Start of Records provided

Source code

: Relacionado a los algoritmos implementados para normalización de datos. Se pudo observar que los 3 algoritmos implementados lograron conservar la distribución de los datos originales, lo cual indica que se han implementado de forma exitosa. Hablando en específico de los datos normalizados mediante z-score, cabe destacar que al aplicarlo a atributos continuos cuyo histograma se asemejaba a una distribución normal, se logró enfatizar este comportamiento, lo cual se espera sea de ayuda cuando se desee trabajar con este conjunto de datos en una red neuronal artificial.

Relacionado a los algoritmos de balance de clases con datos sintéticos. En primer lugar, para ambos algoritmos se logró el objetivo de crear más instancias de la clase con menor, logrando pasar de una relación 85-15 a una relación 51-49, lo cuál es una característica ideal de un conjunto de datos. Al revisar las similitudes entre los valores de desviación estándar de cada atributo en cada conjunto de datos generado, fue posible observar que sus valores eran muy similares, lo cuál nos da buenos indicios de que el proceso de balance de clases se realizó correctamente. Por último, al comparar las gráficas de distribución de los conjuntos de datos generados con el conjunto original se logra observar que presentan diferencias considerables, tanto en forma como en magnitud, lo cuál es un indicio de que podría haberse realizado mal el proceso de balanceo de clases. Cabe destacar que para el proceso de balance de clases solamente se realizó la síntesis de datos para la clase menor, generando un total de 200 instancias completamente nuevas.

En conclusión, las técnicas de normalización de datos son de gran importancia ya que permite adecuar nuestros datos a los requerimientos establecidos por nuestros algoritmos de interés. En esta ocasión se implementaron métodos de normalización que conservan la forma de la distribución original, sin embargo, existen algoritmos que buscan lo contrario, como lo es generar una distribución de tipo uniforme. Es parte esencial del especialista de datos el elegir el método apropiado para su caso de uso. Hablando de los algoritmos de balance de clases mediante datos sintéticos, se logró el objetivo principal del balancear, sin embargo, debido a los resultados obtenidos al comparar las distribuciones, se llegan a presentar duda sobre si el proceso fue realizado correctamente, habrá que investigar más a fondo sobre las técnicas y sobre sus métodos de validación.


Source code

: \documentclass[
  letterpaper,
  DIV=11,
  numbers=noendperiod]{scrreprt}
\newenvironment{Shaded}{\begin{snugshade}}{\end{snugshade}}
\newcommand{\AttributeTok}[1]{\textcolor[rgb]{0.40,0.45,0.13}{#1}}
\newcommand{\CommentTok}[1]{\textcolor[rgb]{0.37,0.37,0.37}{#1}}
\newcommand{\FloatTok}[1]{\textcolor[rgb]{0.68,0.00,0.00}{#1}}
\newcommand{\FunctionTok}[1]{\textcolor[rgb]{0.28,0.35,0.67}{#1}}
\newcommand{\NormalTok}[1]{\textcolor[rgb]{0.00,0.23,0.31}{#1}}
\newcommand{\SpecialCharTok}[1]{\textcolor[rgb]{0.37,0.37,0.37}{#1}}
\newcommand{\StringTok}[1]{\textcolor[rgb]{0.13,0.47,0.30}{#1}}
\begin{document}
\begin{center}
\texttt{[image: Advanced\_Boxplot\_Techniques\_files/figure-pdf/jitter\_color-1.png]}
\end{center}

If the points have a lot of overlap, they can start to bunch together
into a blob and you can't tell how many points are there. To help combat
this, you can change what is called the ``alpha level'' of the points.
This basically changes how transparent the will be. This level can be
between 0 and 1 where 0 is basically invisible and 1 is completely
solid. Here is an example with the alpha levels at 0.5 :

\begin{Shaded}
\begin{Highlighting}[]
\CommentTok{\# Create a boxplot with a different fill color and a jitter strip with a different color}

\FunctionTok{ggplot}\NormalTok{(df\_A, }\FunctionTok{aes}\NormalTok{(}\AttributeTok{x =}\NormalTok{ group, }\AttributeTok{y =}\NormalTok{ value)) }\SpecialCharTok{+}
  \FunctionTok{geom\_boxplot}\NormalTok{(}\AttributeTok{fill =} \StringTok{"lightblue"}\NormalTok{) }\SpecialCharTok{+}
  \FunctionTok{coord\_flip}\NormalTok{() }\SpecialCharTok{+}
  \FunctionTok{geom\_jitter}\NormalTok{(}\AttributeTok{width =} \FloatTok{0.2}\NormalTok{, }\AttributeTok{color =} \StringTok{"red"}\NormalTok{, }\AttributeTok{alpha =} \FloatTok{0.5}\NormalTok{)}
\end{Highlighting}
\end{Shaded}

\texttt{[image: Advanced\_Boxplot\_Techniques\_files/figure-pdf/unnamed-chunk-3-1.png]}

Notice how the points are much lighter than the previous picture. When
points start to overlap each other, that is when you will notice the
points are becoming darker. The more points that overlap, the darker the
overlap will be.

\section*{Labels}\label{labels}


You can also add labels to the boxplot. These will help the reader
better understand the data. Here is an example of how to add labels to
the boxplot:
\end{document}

End of Records provided

Assigned task>
Count every line in the listing above that holds "StringTok", then report only the count.

Response for this exercise>
3